After dinner, on my way to my room I come accross a Ugandan soldier guarding the entrance to a few luxurious huts. The local gin I had with my meal is untying my tongue and the Swahili I learned in College pours out of my mouth. Very few Ugandans speak the East African lingua franca despite it being one of the country’s official languages—most see it as the army’s language and associate it with the horrors they once suffered. A smartly dressed man is standing next to the soldier, and the three of us chat in Swahili. Suddenly, I ask the soldier what he is doing here as I have not seen him there before. “I am here every night, bibi. You simply haven’t noticed me before,” he replies. I still insist that he has never been here before. “Who are you guarding?” I ask bluntly. He becomes silent and looks the other way. A few days later, the Resort’s shuttle bus I take to the airport is filled with US soldiers heading back to their base in Djibouti. They claim they work on development projects such as “building wells.”

When I return home I keep a close watch on the news coming from Uganda.
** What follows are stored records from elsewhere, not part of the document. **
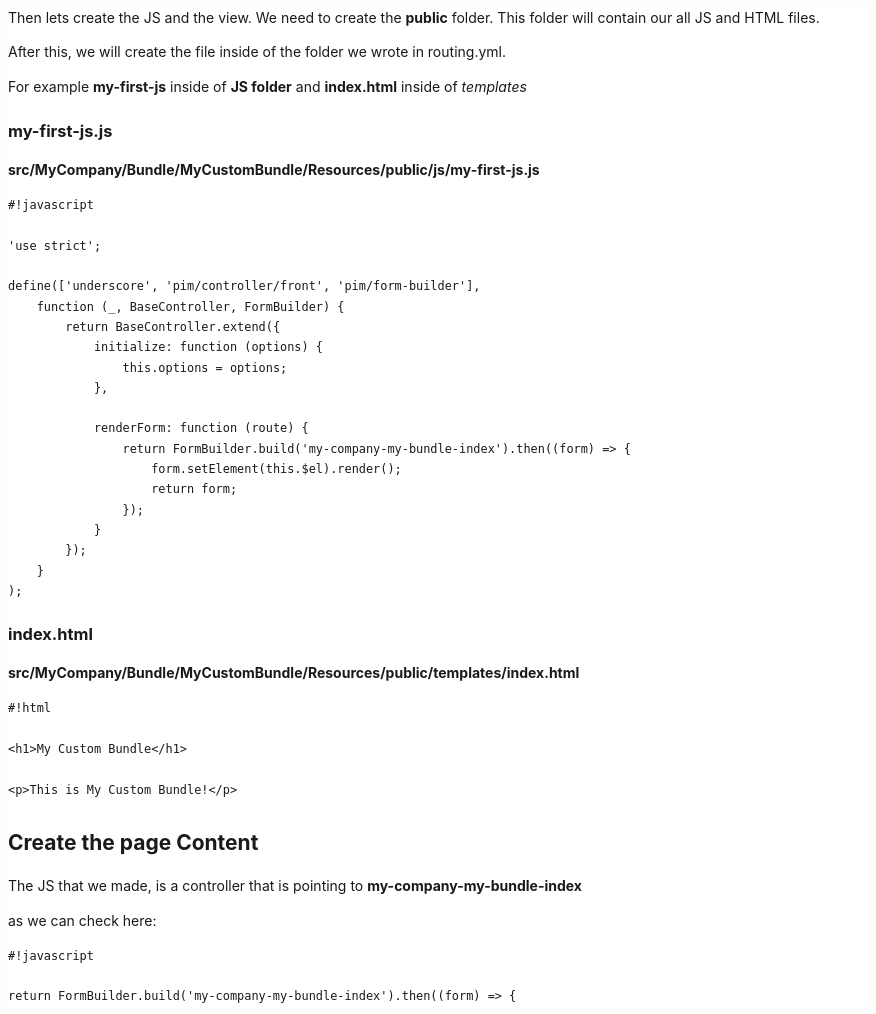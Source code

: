 Then lets create the JS and the view. We need to create the **public** folder. This folder will contain our all JS and HTML files.

After this, we will create the file inside of the folder we wrote in routing.yml.

For example **my-first-js** inside of **JS folder** and **index.html** inside of *templates*

### my-first-js.js 

**src/MyCompany/Bundle/MyCustomBundle/Resources/public/js/my-first-js.js**


```
#!javascript

'use strict';

define(['underscore', 'pim/controller/front', 'pim/form-builder'],
    function (_, BaseController, FormBuilder) {
        return BaseController.extend({
            initialize: function (options) {
                this.options = options;
            },

            renderForm: function (route) {
                return FormBuilder.build('my-company-my-bundle-index').then((form) => {
                    form.setElement(this.$el).render();
                    return form;
                });
            }
        });
    }
);
```

### index.html

**src/MyCompany/Bundle/MyCustomBundle/Resources/public/templates/index.html**

```
#!html

<h1>My Custom Bundle</h1>

<p>This is My Custom Bundle!</p>
```

## Create the page Content

The JS that we made, is a controller that is pointing to **my-company-my-bundle-index**

as we can check here:


```
#!javascript

return FormBuilder.build('my-company-my-bundle-index').then((form) => {
```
On February 7th, a special report published by The Guardian says that a US official “spelled out the American military\’s plan to ‘reposture’ its forces over an area stretching from Egypt in the west to Pakistan in the east, and from Kazakhstan in the north to Uganda in the south.” On February 20th, three days before Uganda’s first multi-party elections, President Museveni warns that 12,000 army reservists have been deployed across the country to deal with threats of violence coming from opposition supporters. On February 25th, Uganda’s population remains calm as Museveni is re-elected for a third term. There is something eerie about Lake Victoria and I’m still not sure it has anything to do with global warming.